Business confidence has shown signs of recovery from the slump seen in the immediate aftermath of the Brexit vote, a report has revealed.
The Lloyds Bank business barometer found that UK business confidence dropped by 13 points to 16% in August, but remained higher than the reading taken in the days after Britain's voted to leave the European Union.
It said the net balance for companies expecting trading to improve slipped to its lowest level since December 2011, falling 22 points to 19% in August.
But despite concerns over trading, businesses are still keen to take on staff, with the net balance of companies expecting to boost their workforce hitting a five-month high of 33%.
Hann-Ju Ho, senior economist for Lloyds Bank Commercial Banking, said: "It is consistent with a slowdown in UK growth prospects in the second half of the year and may reflect a growing expectation for some that a more challenging economic outlook will have a negative impact on their own company prospects.
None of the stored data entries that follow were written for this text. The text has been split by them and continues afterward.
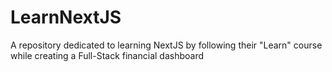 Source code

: # LearnNextJS
A repository dedicated to learning NextJS by following their "Learn" course while creating a Full-Stack financial dashboard
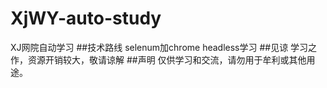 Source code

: # XjWY-auto-study
XJ网院自动学习
##技术路线
selenum加chrome headless学习
##见谅
学习之作，资源开销较大，敬请谅解
##声明
仅供学习和交流，请勿用于牟利或其他用途。
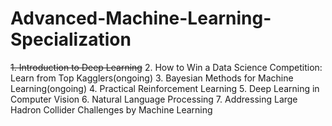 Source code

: # Advanced-Machine-Learning-Specialization
~~1. Introduction to Deep Learning~~
2. How to Win a Data Science Competition: Learn from Top Kagglers(ongoing)
3. Bayesian Methods for Machine Learning(ongoing)
4. Practical Reinforcement Learning
5. Deep Learning in Computer Vision
6. Natural Language Processing
7. Addressing Large Hadron Collider Challenges by Machine Learning
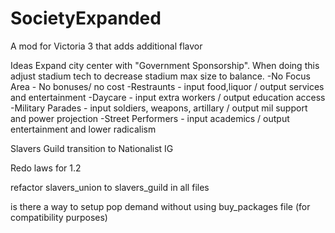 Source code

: # SocietyExpanded

A mod for Victoria 3 that adds additional flavor


Ideas
Expand city center with "Government Sponsorship". When doing this adjust stadium tech to decrease stadium max size to balance.
-No Focus Area - No bonuses/ no cost
-Restraunts - input food,liquor / output services and entertainment
-Daycare - input extra workers / output education access
-Military Parades - input soldiers, weapons, artillary / output mil support and power projection
-Street Performers - input academics / output entertainment and lower radicalism

Slavers Guild transition to Nationalist IG

Redo laws for 1.2

refactor slavers_union to slavers_guild in all files

is there a way to setup pop demand without using buy_packages file (for compatibility purposes)

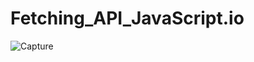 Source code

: # Fetching_API_JavaScript.io

![Capture](https://github.com/anikettambe1509/Fetching_API_JavaScript.io/assets/125437971/ed62c3c0-07e4-416b-a380-12a4eacedfb5)
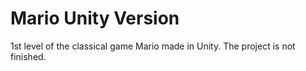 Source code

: # Mario Unity Version


1st level of the classical game Mario made in Unity. The project is not finished.
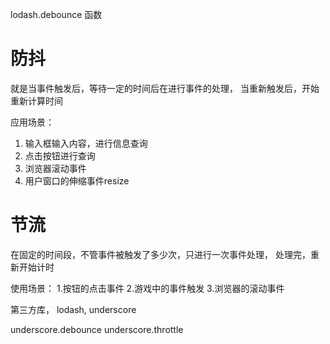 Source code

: lodash.debounce 函数  

# 防抖
就是当事件触发后，等待一定的时间后在进行事件的处理， 当重新触发后，开始重新计算时间

应用场景：
1. 输入框输入内容，进行信息查询
2. 点击按钮进行查询
3. 浏览器滚动事件
4. 用户窗口的伸缩事件resize

# 节流
在固定的时间段，不管事件被触发了多少次，只进行一次事件处理，
处理完，重新开始计时

使用场景：
1.按钮的点击事件
2.游戏中的事件触发
3.浏览器的滚动事件


第三方库， lodash, underscore

underscore.debounce
underscore.throttle   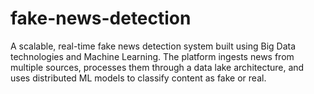 # fake-news-detection
A scalable, real-time fake news detection system built using Big Data technologies and Machine Learning. The platform ingests news from multiple sources, processes them through a data lake architecture, and uses distributed ML models to classify content as fake or real.

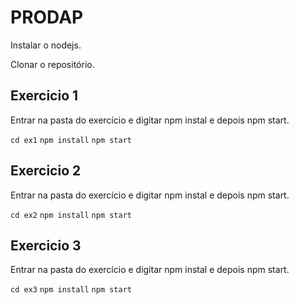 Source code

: # PRODAP

Instalar o nodejs.

Clonar o repositório.

## Exercicio 1

Entrar na pasta do exercício e digitar npm instal e depois npm start.

`cd ex1`
`npm install`
`npm start`

## Exercicio 2

Entrar na pasta do exercício e digitar npm instal e depois npm start.

`cd ex2`
`npm install`
`npm start`

## Exercicio 3

Entrar na pasta do exercício e digitar npm instal e depois npm start.

`cd ex3`
`npm install`
`npm start` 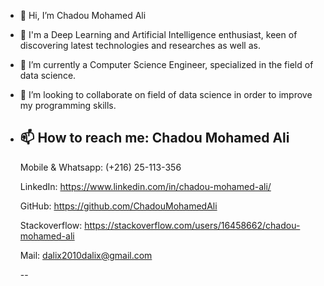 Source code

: - 👋 Hi, I’m Chadou Mohamed Ali
- 👀 I'm a Deep Learning and Artificial Intelligence enthusiast, keen of discovering latest technologies and researches as well as.
- 🌱 I’m currently a Computer Science Engineer, specialized in the field of data science.
- 💞️ I’m looking to collaborate on field of data science in order to improve my programming skills.
- 📫 How to reach me: 
  Chadou Mohamed Ali
  --
    Mobile & Whatsapp: (+216) 25-113-356
    
    LinkedIn: https://www.linkedin.com/in/chadou-mohamed-ali/
    
    GitHub: https://github.com/ChadouMohamedAli
    
    Stackoverflow: https://stackoverflow.com/users/16458662/chadou-mohamed-ali
    
    Mail: dalix2010dalix@gmail.com
    
  --

<!---
ChadouMohamedAli/ChadouMohamedAli is a ✨ special ✨ repository because its `README.md` (this file) appears on your GitHub profile.
You can click the Preview link to take a look at your changes.
--->
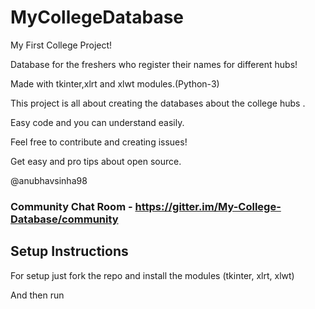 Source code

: # MyCollegeDatabase

My First College Project!

Database for the freshers who register their names for different hubs!

Made with tkinter,xlrt and xlwt modules.(Python-3)

This project is all about creating the databases about the college hubs .

Easy code and you can understand easily.

Feel free to contribute and creating issues!

Get easy and pro tips about open source.

@anubhavsinha98

### Community Chat Room - https://gitter.im/My-College-Database/community

## Setup Instructions

For setup just fork the repo and install the modules (tkinter, xlrt, xlwt)

And then run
Despite this, hiring plans continue to indicate resilience."
The report comes as separate study published on Friday showed that consumer confidence had risen at its fastest monthly rate in three-and-a-half years.
In a dramatic turnaround from last month, the YouGov/Cebr Consumer Confidence Index has seen its highest monthly bounce since February 2013 of 3.2 points to 109.8.
The poll reveals significant increases in people's expectations for their household financial situations and property values over the coming year.